## Problem requirements
Copy out every record exactly.

=-=-=

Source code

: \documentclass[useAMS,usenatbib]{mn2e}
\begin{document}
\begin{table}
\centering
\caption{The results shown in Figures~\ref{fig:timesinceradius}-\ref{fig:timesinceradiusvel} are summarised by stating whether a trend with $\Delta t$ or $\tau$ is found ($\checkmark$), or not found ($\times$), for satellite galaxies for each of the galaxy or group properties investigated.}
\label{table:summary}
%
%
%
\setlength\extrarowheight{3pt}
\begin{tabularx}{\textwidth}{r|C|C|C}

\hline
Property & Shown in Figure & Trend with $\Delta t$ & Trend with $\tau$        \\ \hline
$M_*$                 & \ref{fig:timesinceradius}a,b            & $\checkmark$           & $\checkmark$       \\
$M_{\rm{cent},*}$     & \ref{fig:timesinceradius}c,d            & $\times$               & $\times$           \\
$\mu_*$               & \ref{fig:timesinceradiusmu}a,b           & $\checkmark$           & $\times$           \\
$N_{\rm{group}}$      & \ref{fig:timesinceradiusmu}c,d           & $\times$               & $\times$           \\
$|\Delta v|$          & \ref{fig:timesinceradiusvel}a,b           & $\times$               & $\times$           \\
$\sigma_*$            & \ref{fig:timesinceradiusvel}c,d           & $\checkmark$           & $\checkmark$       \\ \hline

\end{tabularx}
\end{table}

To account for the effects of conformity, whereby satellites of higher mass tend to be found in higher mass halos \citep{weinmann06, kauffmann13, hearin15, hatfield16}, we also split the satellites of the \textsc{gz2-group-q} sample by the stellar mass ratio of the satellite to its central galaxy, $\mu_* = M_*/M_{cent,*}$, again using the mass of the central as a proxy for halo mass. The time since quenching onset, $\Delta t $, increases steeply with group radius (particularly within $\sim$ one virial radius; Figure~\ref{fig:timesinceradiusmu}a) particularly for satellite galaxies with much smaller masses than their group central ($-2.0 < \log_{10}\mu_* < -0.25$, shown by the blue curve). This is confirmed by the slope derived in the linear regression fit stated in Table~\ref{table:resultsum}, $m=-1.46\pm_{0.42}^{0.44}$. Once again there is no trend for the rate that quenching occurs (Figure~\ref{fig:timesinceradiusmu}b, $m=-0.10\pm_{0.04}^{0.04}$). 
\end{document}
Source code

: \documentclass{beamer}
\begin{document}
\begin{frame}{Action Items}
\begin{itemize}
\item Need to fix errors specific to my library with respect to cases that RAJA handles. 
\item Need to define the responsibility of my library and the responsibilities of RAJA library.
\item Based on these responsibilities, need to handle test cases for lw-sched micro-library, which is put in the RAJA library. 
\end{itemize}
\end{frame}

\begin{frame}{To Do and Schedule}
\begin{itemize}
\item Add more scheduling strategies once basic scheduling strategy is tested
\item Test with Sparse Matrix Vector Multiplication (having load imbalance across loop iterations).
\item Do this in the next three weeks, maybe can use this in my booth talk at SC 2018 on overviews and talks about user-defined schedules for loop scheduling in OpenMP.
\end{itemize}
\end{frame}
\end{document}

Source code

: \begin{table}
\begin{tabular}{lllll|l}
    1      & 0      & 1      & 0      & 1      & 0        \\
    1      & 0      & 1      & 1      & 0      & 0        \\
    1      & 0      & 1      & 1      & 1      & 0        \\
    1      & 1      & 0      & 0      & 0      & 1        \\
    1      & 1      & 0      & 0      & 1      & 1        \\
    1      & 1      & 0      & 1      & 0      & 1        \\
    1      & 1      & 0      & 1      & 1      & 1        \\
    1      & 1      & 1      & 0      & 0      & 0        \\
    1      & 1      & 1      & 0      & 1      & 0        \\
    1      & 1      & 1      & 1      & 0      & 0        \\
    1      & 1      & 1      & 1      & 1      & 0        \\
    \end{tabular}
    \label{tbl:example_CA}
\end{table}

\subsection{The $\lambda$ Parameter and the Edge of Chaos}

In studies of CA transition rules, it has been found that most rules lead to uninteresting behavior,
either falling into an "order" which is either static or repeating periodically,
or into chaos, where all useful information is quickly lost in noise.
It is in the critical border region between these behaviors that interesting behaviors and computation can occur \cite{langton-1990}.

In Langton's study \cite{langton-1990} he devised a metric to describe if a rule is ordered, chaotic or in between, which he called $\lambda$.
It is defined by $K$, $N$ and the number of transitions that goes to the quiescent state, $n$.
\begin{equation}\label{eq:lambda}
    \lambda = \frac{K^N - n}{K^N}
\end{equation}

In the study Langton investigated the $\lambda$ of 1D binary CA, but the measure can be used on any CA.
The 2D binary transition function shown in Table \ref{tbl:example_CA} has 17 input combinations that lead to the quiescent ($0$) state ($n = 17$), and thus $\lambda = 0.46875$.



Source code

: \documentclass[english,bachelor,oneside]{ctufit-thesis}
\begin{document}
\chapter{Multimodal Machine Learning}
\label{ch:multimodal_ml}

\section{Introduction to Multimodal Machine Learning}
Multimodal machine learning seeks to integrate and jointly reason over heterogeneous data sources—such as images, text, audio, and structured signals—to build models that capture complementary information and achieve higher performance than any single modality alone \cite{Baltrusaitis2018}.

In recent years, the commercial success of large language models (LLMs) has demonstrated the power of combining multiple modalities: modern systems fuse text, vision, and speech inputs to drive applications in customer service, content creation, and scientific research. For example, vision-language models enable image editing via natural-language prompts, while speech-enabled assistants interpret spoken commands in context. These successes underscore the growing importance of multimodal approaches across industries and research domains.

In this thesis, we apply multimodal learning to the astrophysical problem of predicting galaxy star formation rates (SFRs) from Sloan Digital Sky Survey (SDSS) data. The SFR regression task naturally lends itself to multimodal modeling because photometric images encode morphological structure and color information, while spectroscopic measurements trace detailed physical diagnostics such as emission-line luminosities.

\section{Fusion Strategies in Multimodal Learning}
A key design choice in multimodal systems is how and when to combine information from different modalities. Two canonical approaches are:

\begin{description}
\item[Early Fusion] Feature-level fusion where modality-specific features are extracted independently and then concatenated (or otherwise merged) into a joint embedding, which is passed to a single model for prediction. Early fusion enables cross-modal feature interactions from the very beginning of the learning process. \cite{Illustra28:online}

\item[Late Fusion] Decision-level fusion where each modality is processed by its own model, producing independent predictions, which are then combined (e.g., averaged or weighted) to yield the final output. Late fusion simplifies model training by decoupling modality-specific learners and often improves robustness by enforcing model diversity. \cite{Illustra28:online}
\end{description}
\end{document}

=-=-=

## Final answer
Source code

: \documentclass[useAMS,usenatbib]{mn2e}
\begin{document}
\begin{table}
\centering
\caption{The results shown in Figures~\ref{fig:timesinceradius}-\ref{fig:timesinceradiusvel} are summarised by stating whether a trend with $\Delta t$ or $\tau$ is found ($\checkmark$), or not found ($\times$), for satellite galaxies for each of the galaxy or group properties investigated.}
\label{table:summary}
%
%
%
\setlength\extrarowheight{3pt}
\begin{tabularx}{\textwidth}{r|C|C|C}

\hline
Property & Shown in Figure & Trend with $\Delta t$ & Trend with $\tau$        \\ \hline
$M_*$                 & \ref{fig:timesinceradius}a,b            & $\checkmark$           & $\checkmark$       \\
$M_{\rm{cent},*}$     & \ref{fig:timesinceradius}c,d            & $\times$               & $\times$           \\
$\mu_*$               & \ref{fig:timesinceradiusmu}a,b           & $\checkmark$           & $\times$           \\
$N_{\rm{group}}$      & \ref{fig:timesinceradiusmu}c,d           & $\times$               & $\times$           \\
$|\Delta v|$          & \ref{fig:timesinceradiusvel}a,b           & $\times$               & $\times$           \\
$\sigma_*$            & \ref{fig:timesinceradiusvel}c,d           & $\checkmark$           & $\checkmark$       \\ \hline

\end{tabularx}
\end{table}

To account for the effects of conformity, whereby satellites of higher mass tend to be found in higher mass halos \citep{weinmann06, kauffmann13, hearin15, hatfield16}, we also split the satellites of the \textsc{gz2-group-q} sample by the stellar mass ratio of the satellite to its central galaxy, $\mu_* = M_*/M_{cent,*}$, again using the mass of the central as a proxy for halo mass. The time since quenching onset, $\Delta t $, increases steeply with group radius (particularly within $\sim$ one virial radius; Figure~\ref{fig:timesinceradiusmu}a) particularly for satellite galaxies with much smaller masses than their group central ($-2.0 < \log_{10}\mu_* < -0.25$, shown by the blue curve). This is confirmed by the slope derived in the linear regression fit stated in Table~\ref{table:resultsum}, $m=-1.46\pm_{0.42}^{0.44}$. Once again there is no trend for the rate that quenching occurs (Figure~\ref{fig:timesinceradiusmu}b, $m=-0.10\pm_{0.04}^{0.04}$). 
\end{document}
Source code

: \documentclass{beamer}
\begin{document}
\begin{frame}{Action Items}
\begin{itemize}
\item Need to fix errors specific to my library with respect to cases that RAJA handles. 
\item Need to define the responsibility of my library and the responsibilities of RAJA library.
\item Based on these responsibilities, need to handle test cases for lw-sched micro-library, which is put in the RAJA library. 
\end{itemize}
\end{frame}

\begin{frame}{To Do and Schedule}
\begin{itemize}
\item Add more scheduling strategies once basic scheduling strategy is tested
\item Test with Sparse Matrix Vector Multiplication (having load imbalance across loop iterations).
\item Do this in the next three weeks, maybe can use this in my booth talk at SC 2018 on overviews and talks about user-defined schedules for loop scheduling in OpenMP.
\end{itemize}
\end{frame}
\end{document}

Source code

: \begin{table}
\begin{tabular}{lllll|l}
    1      & 0      & 1      & 0      & 1      & 0        \\
    1      & 0      & 1      & 1      & 0      & 0        \\
    1      & 0      & 1      & 1      & 1      & 0        \\
    1      & 1      & 0      & 0      & 0      & 1        \\
    1      & 1      & 0      & 0      & 1      & 1        \\
    1      & 1      & 0      & 1      & 0      & 1        \\
    1      & 1      & 0      & 1      & 1      & 1        \\
    1      & 1      & 1      & 0      & 0      & 0        \\
    1      & 1      & 1      & 0      & 1      & 0        \\
    1      & 1      & 1      & 1      & 0      & 0        \\
    1      & 1      & 1      & 1      & 1      & 0        \\
    \end{tabular}
    \label{tbl:example_CA}
\end{table}

\subsection{The $\lambda$ Parameter and the Edge of Chaos}

In studies of CA transition rules, it has been found that most rules lead to uninteresting behavior,
either falling into an "order" which is either static or repeating periodically,
or into chaos, where all useful information is quickly lost in noise.
It is in the critical border region between these behaviors that interesting behaviors and computation can occur \cite{langton-1990}.

In Langton's study \cite{langton-1990} he devised a metric to describe if a rule is ordered, chaotic or in between, which he called $\lambda$.
It is defined by $K$, $N$ and the number of transitions that goes to the quiescent state, $n$.
\begin{equation}\label{eq:lambda}
    \lambda = \frac{K^N - n}{K^N}
\end{equation}

In the study Langton investigated the $\lambda$ of 1D binary CA, but the measure can be used on any CA.
The 2D binary transition function shown in Table \ref{tbl:example_CA} has 17 input combinations that lead to the quiescent ($0$) state ($n = 17$), and thus $\lambda = 0.46875$.



Source code

: \documentclass[english,bachelor,oneside]{ctufit-thesis}
\begin{document}
\chapter{Multimodal Machine Learning}
\label{ch:multimodal_ml}

\section{Introduction to Multimodal Machine Learning}
Multimodal machine learning seeks to integrate and jointly reason over heterogeneous data sources—such as images, text, audio, and structured signals—to build models that capture complementary information and achieve higher performance than any single modality alone \cite{Baltrusaitis2018}.

In recent years, the commercial success of large language models (LLMs) has demonstrated the power of combining multiple modalities: modern systems fuse text, vision, and speech inputs to drive applications in customer service, content creation, and scientific research. For example, vision-language models enable image editing via natural-language prompts, while speech-enabled assistants interpret spoken commands in context. These successes underscore the growing importance of multimodal approaches across industries and research domains.

In this thesis, we apply multimodal learning to the astrophysical problem of predicting galaxy star formation rates (SFRs) from Sloan Digital Sky Survey (SDSS) data. The SFR regression task naturally lends itself to multimodal modeling because photometric images encode morphological structure and color information, while spectroscopic measurements trace detailed physical diagnostics such as emission-line luminosities.

\section{Fusion Strategies in Multimodal Learning}
A key design choice in multimodal systems is how and when to combine information from different modalities. Two canonical approaches are:

\begin{description}
\item[Early Fusion] Feature-level fusion where modality-specific features are extracted independently and then concatenated (or otherwise merged) into a joint embedding, which is passed to a single model for prediction. Early fusion enables cross-modal feature interactions from the very beginning of the learning process. \cite{Illustra28:online}

\item[Late Fusion] Decision-level fusion where each modality is processed by its own model, producing independent predictions, which are then combined (e.g., averaged or weighted) to yield the final output. Late fusion simplifies model training by decoupling modality-specific learners and often improves robustness by enforcing model diversity. \cite{Illustra28:online}
\end{description}
\end{document}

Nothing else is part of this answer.